### What you are asked to do:
Take the listing from its first line through the line that contains "- **typed-path**: typed-path" and please retype those lines exactly, leaving out the pictures.

Top of Data records

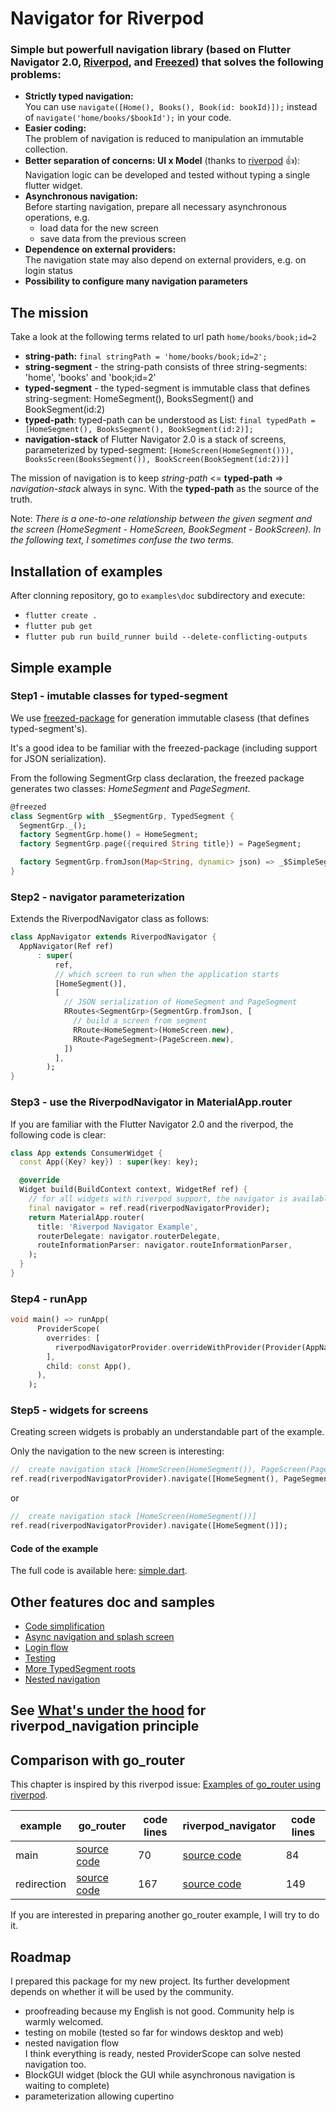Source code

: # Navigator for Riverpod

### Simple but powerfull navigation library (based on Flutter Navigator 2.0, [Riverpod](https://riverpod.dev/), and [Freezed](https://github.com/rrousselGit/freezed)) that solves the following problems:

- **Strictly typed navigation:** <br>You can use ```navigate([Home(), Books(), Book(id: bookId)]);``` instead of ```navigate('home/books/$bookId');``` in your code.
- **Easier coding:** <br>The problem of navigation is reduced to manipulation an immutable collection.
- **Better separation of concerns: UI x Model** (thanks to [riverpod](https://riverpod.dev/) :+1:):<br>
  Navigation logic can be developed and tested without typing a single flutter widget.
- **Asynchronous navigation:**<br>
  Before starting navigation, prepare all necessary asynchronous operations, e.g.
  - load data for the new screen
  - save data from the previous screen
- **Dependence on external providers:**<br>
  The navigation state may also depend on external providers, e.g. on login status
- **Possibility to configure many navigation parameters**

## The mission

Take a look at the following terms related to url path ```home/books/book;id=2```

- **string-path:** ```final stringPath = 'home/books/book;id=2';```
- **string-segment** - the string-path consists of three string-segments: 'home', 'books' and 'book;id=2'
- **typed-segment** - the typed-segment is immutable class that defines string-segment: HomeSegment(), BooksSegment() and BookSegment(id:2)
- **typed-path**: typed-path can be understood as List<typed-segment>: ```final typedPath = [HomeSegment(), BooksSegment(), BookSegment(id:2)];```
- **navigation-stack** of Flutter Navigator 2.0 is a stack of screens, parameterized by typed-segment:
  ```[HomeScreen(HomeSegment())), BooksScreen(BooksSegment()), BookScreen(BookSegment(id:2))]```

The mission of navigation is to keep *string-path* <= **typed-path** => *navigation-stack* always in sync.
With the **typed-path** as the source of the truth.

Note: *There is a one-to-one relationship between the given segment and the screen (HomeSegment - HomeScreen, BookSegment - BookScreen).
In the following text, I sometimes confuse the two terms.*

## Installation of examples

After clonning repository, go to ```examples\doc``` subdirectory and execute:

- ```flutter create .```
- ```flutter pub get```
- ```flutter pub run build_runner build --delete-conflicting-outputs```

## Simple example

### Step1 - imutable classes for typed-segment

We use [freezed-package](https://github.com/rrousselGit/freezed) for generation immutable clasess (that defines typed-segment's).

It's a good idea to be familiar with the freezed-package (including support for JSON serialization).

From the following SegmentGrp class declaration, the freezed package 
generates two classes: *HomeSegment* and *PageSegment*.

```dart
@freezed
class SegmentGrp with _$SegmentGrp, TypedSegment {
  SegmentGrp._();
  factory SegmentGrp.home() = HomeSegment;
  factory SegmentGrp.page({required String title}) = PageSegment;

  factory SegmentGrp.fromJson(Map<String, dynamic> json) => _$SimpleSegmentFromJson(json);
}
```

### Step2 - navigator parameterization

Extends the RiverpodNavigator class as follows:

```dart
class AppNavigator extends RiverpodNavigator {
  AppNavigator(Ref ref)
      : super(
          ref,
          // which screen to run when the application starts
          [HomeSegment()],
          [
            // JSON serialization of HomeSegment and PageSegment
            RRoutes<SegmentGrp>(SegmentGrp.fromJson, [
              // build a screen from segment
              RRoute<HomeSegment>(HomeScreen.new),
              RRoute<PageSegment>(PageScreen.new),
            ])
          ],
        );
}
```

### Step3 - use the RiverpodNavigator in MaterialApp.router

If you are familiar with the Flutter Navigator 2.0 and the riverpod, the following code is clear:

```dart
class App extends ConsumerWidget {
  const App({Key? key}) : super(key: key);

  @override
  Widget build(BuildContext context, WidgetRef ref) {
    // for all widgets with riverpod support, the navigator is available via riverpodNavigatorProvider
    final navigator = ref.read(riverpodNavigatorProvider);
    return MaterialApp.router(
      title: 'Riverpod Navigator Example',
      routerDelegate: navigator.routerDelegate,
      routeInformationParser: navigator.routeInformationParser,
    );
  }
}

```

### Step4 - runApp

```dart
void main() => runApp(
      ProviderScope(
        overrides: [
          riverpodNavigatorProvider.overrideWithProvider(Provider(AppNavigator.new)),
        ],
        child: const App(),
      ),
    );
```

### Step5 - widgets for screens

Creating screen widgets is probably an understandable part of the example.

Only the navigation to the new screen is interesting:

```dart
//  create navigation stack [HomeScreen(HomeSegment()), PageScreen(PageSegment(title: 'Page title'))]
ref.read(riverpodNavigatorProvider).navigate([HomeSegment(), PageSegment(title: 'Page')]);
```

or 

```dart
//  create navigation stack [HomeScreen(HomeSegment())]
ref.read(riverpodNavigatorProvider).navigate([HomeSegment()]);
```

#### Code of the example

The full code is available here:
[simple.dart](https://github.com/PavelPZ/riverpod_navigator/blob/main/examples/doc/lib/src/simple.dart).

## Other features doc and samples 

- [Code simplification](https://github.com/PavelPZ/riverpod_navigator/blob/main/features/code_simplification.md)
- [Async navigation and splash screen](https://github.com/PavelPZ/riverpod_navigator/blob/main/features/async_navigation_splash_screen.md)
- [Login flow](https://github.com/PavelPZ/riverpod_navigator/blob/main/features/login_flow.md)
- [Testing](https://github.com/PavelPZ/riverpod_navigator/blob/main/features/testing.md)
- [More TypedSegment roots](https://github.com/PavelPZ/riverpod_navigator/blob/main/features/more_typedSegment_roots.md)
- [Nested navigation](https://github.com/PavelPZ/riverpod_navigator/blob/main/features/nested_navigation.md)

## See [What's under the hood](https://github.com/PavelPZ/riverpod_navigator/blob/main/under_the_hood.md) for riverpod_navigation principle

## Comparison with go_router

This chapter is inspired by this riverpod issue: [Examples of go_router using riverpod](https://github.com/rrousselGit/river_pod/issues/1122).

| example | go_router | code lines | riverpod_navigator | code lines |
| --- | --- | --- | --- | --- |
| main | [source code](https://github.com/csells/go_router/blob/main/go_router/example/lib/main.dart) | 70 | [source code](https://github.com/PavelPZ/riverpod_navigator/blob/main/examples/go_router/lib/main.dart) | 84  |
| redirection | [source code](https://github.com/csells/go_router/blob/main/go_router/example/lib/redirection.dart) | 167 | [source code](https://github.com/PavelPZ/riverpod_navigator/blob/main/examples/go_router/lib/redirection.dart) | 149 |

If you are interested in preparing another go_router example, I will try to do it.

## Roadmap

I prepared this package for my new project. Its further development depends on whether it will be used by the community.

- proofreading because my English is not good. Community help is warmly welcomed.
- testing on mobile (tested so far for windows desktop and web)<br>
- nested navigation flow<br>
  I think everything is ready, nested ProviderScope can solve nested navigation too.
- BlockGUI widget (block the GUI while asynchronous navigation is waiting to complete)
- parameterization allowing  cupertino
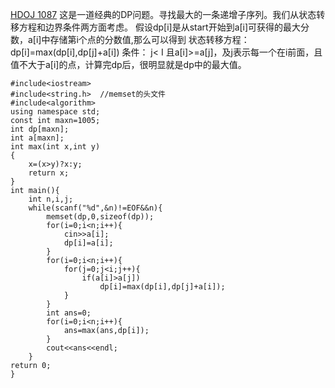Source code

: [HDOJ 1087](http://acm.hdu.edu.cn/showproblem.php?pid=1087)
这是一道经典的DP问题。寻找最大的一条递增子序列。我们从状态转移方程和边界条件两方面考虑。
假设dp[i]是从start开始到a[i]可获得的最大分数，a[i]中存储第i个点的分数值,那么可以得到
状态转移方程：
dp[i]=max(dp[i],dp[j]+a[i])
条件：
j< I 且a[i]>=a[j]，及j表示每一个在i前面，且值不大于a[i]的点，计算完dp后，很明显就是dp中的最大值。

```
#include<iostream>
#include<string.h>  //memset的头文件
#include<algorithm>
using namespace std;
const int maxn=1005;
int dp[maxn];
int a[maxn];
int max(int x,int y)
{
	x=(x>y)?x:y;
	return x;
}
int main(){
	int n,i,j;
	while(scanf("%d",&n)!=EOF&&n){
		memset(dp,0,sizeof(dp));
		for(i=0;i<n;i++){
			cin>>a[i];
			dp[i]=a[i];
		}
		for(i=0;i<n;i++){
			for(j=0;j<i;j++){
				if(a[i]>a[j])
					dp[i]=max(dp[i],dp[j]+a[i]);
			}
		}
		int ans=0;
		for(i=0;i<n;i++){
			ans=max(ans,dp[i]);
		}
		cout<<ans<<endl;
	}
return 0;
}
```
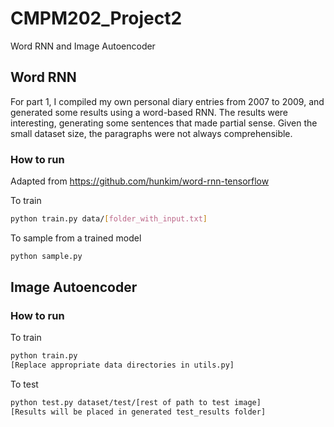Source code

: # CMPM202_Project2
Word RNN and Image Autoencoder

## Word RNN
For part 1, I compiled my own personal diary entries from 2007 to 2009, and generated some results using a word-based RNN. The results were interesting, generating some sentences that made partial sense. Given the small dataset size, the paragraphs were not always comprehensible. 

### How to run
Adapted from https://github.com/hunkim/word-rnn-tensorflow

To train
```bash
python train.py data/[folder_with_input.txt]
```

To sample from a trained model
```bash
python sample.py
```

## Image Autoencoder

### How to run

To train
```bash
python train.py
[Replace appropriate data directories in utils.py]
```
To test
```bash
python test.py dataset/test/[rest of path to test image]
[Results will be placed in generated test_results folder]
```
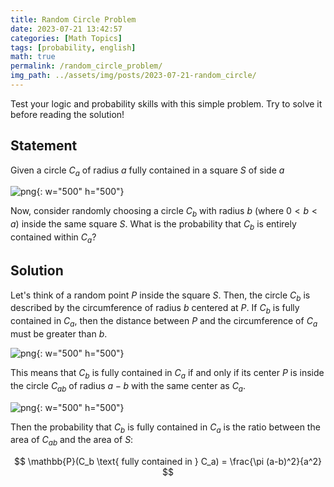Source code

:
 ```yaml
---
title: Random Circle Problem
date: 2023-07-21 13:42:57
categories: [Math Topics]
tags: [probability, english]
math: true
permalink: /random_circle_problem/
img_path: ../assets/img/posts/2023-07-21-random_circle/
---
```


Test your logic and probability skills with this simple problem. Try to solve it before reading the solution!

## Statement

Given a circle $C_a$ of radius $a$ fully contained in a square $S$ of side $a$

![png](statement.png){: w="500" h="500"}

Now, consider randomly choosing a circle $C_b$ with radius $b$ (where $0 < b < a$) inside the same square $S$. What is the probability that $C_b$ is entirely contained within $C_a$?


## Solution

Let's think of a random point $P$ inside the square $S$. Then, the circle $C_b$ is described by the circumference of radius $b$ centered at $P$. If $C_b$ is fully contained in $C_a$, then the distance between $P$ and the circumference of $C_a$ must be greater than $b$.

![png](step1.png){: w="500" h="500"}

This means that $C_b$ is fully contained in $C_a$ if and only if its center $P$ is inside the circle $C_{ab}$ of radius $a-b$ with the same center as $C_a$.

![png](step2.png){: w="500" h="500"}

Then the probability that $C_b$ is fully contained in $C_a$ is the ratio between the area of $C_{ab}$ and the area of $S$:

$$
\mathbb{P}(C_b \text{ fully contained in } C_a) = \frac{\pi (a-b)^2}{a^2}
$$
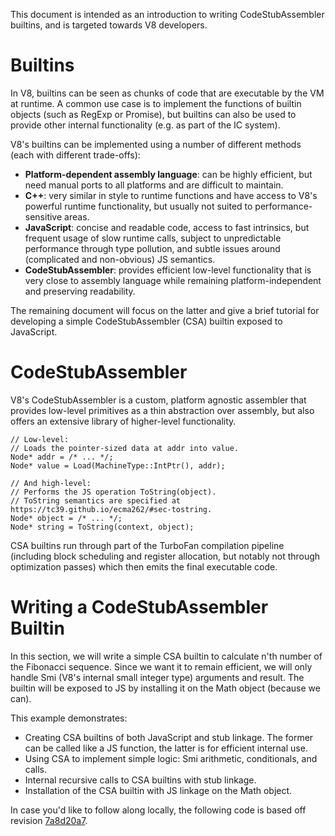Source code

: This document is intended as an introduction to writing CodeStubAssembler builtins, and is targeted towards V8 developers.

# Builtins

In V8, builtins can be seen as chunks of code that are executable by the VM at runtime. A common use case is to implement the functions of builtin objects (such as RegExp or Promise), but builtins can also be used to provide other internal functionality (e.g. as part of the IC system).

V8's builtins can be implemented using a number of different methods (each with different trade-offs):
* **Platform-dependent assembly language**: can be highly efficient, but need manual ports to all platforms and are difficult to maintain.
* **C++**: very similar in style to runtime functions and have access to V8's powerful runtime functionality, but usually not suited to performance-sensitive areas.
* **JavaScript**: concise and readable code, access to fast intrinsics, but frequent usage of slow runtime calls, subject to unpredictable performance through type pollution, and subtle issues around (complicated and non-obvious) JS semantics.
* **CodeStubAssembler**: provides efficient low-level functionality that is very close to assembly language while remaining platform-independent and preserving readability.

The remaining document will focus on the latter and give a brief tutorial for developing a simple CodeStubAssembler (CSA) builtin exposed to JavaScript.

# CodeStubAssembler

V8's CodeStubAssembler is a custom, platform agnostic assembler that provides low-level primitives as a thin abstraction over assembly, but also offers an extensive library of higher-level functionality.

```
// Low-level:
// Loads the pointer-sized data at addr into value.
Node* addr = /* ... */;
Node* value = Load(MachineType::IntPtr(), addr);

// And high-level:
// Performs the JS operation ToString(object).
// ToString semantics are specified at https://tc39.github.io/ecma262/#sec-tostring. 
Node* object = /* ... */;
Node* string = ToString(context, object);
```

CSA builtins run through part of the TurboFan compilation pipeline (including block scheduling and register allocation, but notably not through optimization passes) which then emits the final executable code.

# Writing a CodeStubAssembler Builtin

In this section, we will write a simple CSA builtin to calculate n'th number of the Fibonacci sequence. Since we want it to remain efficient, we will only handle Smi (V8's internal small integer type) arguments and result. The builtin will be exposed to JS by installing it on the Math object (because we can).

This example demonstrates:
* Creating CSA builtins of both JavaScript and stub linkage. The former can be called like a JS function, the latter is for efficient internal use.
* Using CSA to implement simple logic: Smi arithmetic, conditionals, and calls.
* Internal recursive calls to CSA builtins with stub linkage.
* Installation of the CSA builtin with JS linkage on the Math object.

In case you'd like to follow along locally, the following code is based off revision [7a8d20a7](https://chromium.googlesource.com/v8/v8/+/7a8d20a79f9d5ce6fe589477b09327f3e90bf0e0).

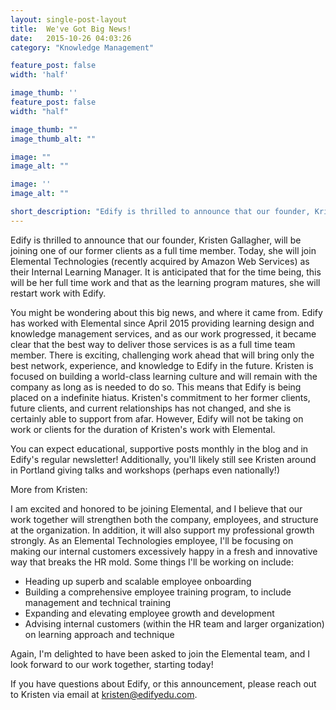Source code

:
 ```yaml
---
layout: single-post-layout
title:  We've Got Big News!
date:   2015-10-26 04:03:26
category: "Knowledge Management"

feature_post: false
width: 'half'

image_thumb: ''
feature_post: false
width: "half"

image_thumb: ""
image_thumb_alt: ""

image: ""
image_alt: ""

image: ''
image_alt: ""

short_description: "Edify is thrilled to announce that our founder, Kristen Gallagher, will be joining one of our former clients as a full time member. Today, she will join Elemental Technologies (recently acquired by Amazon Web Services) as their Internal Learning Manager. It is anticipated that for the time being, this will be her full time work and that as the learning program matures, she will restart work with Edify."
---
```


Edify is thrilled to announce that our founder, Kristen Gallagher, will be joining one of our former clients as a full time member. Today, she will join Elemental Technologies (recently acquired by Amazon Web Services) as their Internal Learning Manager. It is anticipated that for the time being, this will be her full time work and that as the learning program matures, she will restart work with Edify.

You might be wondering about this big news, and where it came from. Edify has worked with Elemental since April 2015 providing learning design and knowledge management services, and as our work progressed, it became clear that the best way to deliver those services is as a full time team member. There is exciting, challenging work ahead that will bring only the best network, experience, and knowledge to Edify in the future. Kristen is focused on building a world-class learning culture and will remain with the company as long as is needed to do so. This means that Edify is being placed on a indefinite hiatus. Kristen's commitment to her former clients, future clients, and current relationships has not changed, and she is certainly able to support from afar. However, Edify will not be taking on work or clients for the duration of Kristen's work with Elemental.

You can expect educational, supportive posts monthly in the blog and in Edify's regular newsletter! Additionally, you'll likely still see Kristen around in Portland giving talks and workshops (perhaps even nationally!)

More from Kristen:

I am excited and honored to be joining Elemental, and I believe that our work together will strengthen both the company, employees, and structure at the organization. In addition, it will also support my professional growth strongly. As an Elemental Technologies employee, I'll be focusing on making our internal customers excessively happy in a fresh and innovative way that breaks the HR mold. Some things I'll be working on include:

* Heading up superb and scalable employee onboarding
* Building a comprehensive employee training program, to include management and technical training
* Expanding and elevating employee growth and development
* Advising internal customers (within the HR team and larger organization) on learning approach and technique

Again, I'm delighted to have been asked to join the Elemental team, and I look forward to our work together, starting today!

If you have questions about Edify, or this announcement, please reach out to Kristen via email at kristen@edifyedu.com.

Bottom of Data records

### Task answer:
Source code

: # Navigator for Riverpod

### Simple but powerfull navigation library (based on Flutter Navigator 2.0, [Riverpod](https://riverpod.dev/), and [Freezed](https://github.com/rrousselGit/freezed)) that solves the following problems:

- **Strictly typed navigation:** <br>You can use ```navigate([Home(), Books(), Book(id: bookId)]);``` instead of ```navigate('home/books/$bookId');``` in your code.
- **Easier coding:** <br>The problem of navigation is reduced to manipulation an immutable collection.
- **Better separation of concerns: UI x Model** (thanks to [riverpod](https://riverpod.dev/) :+1:):<br>
  Navigation logic can be developed and tested without typing a single flutter widget.
- **Asynchronous navigation:**<br>
  Before starting navigation, prepare all necessary asynchronous operations, e.g.
  - load data for the new screen
  - save data from the previous screen
- **Dependence on external providers:**<br>
  The navigation state may also depend on external providers, e.g. on login status
- **Possibility to configure many navigation parameters**

## The mission

Take a look at the following terms related to url path ```home/books/book;id=2```

- **string-path:** ```final stringPath = 'home/books/book;id=2';```
- **string-segment** - the string-path consists of three string-segments: 'home', 'books' and 'book;id=2'
- **typed-segment** - the typed-segment is immutable class that defines string-segment: HomeSegment(), BooksSegment() and BookSegment(id:2)
- **typed-path**: typed-path can be understood as List<typed-segment>: ```final typedPath = [HomeSegment(), BooksSegment(), BookSegment(id:2)];```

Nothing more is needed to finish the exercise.